▼
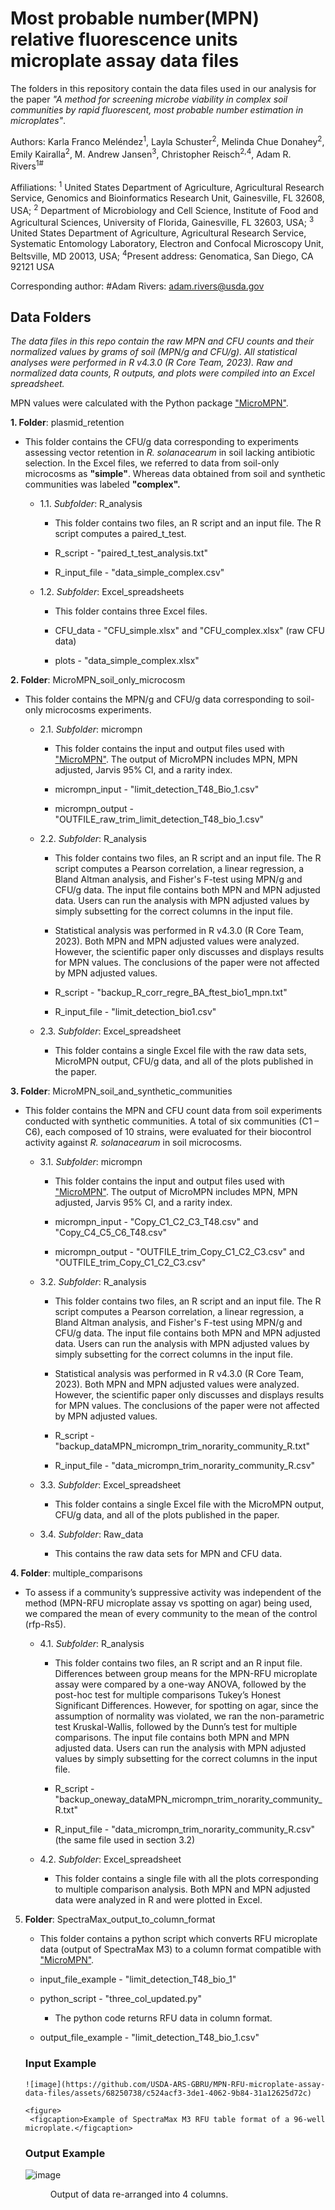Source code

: # Most probable number(MPN) relative fluorescence units microplate assay data files

The folders in this repository contain the data files used in our analysis for the paper *"A method for screening microbe viability in complex soil communities by rapid fluorescent, most probable number estimation in microplates"*.

Authors: Karla Franco Meléndez<sup>1</sup>, Layla Schuster<sup>2</sup>, Melinda Chue Donahey<sup>2</sup>, Emily Kairalla<sup>2</sup>, M. Andrew Jansen<sup>3</sup>, Christopher Reisch<sup>2,4</sup>, Adam R. Rivers<sup>1#</sup>

Affiliations:
<sup>1</sup> United States Department of Agriculture, Agricultural Research Service, Genomics and Bioinformatics Research Unit, Gainesville, FL 32608, USA; <sup>2</sup> Department of Microbiology and Cell Science, Institute of Food and Agricultural Sciences, University of Florida, Gainesville, FL 32603, USA; <sup>3</sup> United States Department of Agriculture, Agricultural Research Service, Systematic Entomology Laboratory, Electron and Confocal Microscopy Unit, Beltsville, MD 20013, USA; <sup>4</sup>Present address: Genomatica, San Diego, CA 92121 USA

Corresponding author:
#Adam Rivers: adam.rivers@usda.gov

## Data Folders

*The data files in this repo contain the raw MPN and CFU counts and their normalized values by grams of soil (MPN/g and CFU/g). All statistical analyses were performed in R v4.3.0 (R Core Team, 2023). Raw and normalized data counts, R outputs, and plots were compiled into an Excel spreadsheet.*

MPN values were calculated with the Python package ["MicroMPN"](https://github.com/USDA-ARS-GBRU/micrompn).



**1. Folder**: plasmid_retention

- This folder contains the CFU/g data corresponding to experiments assessing vector retention in *R. solanacearum* in soil lacking antibiotic selection. In the Excel files, we referred to data from soil-only microcosms as **"simple"**. Whereas data obtained from soil and synthetic communities was labeled **"complex".**

   - 1.1. *Subfolder*: R_analysis
     
     - This folder contains two files, an R script and an input file. The R script computes a paired_t_test. 

     - R_script - "paired_t_test_analysis.txt"

     - R_input_file - "data_simple_complex.csv"

   - 1.2. *Subfolder*: Excel_spreadsheets
      
      - This folder contains three Excel files.

      - CFU_data - "CFU_simple.xlsx" and "CFU_complex.xlsx" (raw CFU data)

      - plots - "data_simple_complex.xlsx"

**2. Folder**: MicroMPN_soil_only_microcosm

- This folder contains the MPN/g and CFU/g data corresponding to soil-only microcosms experiments. 

   - 2.1. *Subfolder*: micrompn
   
      - This folder contains the input and output files used with ["MicroMPN"](https://github.com/USDA-ARS-GBRU/micrompn). The output of MicroMPN includes MPN, MPN adjusted, Jarvis 95%       CI, and a rarity index.
      
      - micrompn_input - "limit_detection_T48_Bio_1.csv"
        
      - micrompn_output - "OUTFILE_raw_trim_limit_detection_T48_bio_1.csv"

   - 2.2. *Subfolder*: R_analysis
     
      - This folder contains two files, an R script and an input file. The R script computes a Pearson correlation, a linear regression, a Bland Altman analysis, and Fisher's F-test          using MPN/g and CFU/g data. The input file contains both MPN and MPN adjusted data. Users can run the analysis with MPN adjusted values by simply subsetting for the correct columns in the input file.

     -  Statistical analysis was performed in R v4.3.0 (R Core Team, 2023). Both MPN and MPN adjusted values were analyzed. However, the scientific paper only discusses and displays results       for MPN values. The conclusions of the paper were not affected by MPN adjusted values. 
     
      - R_script - "backup_R_corr_regre_BA_ftest_bio1_mpn.txt"
         
      - R_input_file - "limit_detection_bio1.csv"
         
  - 2.3. *Subfolder*: Excel_spreadsheet
      
     - This folder contains a single Excel file with the raw data sets, MicroMPN output, CFU/g data, and all of the plots published in the paper. 
      
      
**3. Folder**: MicroMPN_soil_and_synthetic_communities
  
- This folder contains the MPN and CFU count data from soil experiments conducted with synthetic communities. A total of six communities (C1 – C6), each composed of 10 strains, were evaluated for their biocontrol activity against *R. solanacearum* in soil microcosms.

   - 3.1. *Subfolder*: micrompn
   
      - This folder contains the input and output files used with ["MicroMPN"](https://github.com/USDA-ARS-GBRU/micrompn). The output of MicroMPN includes MPN, MPN adjusted, Jarvis 95%       CI, and a rarity index. 
    
      - micrompn_input - "Copy_C1_C2_C3_T48.csv" and "Copy_C4_C5_C6_T48.csv"
        
      - micrompn_output - "OUTFILE_trim_Copy_C1_C2_C3.csv" and "OUTFILE_trim_Copy_C1_C2_C3.csv"

   - 3.2. *Subfolder*: R_analysis
     
      - This folder contains two files, an R script and an input file. The R script computes a Pearson correlation, a linear regression, a Bland Altman analysis, and Fisher's F-test          using MPN/g and CFU/g data. The input file contains both MPN and MPN adjusted data. Users can run the analysis with MPN adjusted values by simply subsetting for the correct columns in the input file.

      -  Statistical analysis was performed in R v4.3.0 (R Core Team, 2023). Both MPN and MPN adjusted values were analyzed. However, the scientific paper only discusses and displays results       for MPN values. The conclusions of the paper were not affected by MPN adjusted values. 
     
      - R_script - "backup_dataMPN_micrompn_trim_norarity_community_R.txt"
         
      - R_input_file - "data_micrompn_trim_norarity_community_R.csv"
         
  - 3.3. *Subfolder*: Excel_spreadsheet
      
     - This folder contains a single Excel file with the MicroMPN output, CFU/g data, and all of the plots published in the paper.
   
   - 3.4. *Subfolder*: Raw_data

      - This contains the raw data sets for MPN and CFU data.
      

**4. Folder**: multiple_comparisons

- To assess if a community’s suppressive activity was independent of the method (MPN-RFU microplate assay vs spotting on agar) being used, we compared the mean of every community to the mean of the control (rfp-Rs5). 

   - 4.1. *Subfolder*: R_analysis
     
      - This folder contains two files, an R script and an R input file. Differences between group means for the MPN-RFU microplate assay were compared by a one-way ANOVA, followed by the post-hoc test for multiple comparisons Tukey’s Honest Significant Differences. However, for spotting on agar, since the assumption of normality was violated, we ran the non-parametric test Kruskal-Wallis, followed by the Dunn’s test for multiple comparisons. The input file contains both MPN and MPN adjusted data. Users can run the analysis with MPN adjusted values by simply subsetting for the correct columns in the input file.

      - R_script - "backup_oneway_dataMPN_micrompn_trim_norarity_community_R.txt"
         
      - R_input_file - "data_micrompn_trim_norarity_community_R.csv" (the same file used in section 3.2)
         
    - 4.2. *Subfolder*: Excel_spreadsheet
      
       - This folder contains a single file with all the plots corresponding to multiple comparison analysis. Both MPN and MPN adjusted data were analyzed in R and were plotted in Excel.

  
5. **Folder**: SpectraMax_output_to_column_format
      
     - This folder contains a python script which converts RFU microplate data (output of SpectraMax M3) to a column format compatible with ["MicroMPN"](https://github.com/USDA-ARS-GBRU/micrompn).
           
     - input_file_example - "limit_detection_T48_bio_1"   
             
     - python_script - "three_col_updated.py"

        - The python code returns RFU data in column format.
           
     - output_file_example - "limit_detection_T48_bio_1.csv"
      
     ### Input Example
       ![image](https://github.com/USDA-ARS-GBRU/MPN-RFU-microplate-assay-data-files/assets/68250738/c524acf3-3de1-4062-9b84-31a12625d72c)

       <figure>
        <figcaption>Example of SpectraMax M3 RFU table format of a 96-well microplate.</figcaption>
      </figure> 
      
    
      
     ### Output Example
      ![image](https://github.com/USDA-ARS-GBRU/MPN-RFU-microplate-assay-data-files/assets/68250738/40d3c4f7-ade2-4844-9f42-d68c4df3e1d9)
       
      <figure>
       <figcaption>Output of data re-arranged into 4 columns.</figcaption>
     </figure>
▲
Exercise directions: Everything from the line containing "- 3.4. *Subfolder*: Raw_data" through the line containing "- 4.2. *Subfolder*: Excel_spreadsheet" in the material above should be retyped exactly, both ends included, and nothing more.

Answer section:
   - 3.4. *Subfolder*: Raw_data

      - This contains the raw data sets for MPN and CFU data.
      

**4. Folder**: multiple_comparisons

- To assess if a community’s suppressive activity was independent of the method (MPN-RFU microplate assay vs spotting on agar) being used, we compared the mean of every community to the mean of the control (rfp-Rs5). 

   - 4.1. *Subfolder*: R_analysis
     
      - This folder contains two files, an R script and an R input file. Differences between group means for the MPN-RFU microplate assay were compared by a one-way ANOVA, followed by the post-hoc test for multiple comparisons Tukey’s Honest Significant Differences. However, for spotting on agar, since the assumption of normality was violated, we ran the non-parametric test Kruskal-Wallis, followed by the Dunn’s test for multiple comparisons. The input file contains both MPN and MPN adjusted data. Users can run the analysis with MPN adjusted values by simply subsetting for the correct columns in the input file.

      - R_script - "backup_oneway_dataMPN_micrompn_trim_norarity_community_R.txt"
         
      - R_input_file - "data_micrompn_trim_norarity_community_R.csv" (the same file used in section 3.2)
         
    - 4.2. *Subfolder*: Excel_spreadsheet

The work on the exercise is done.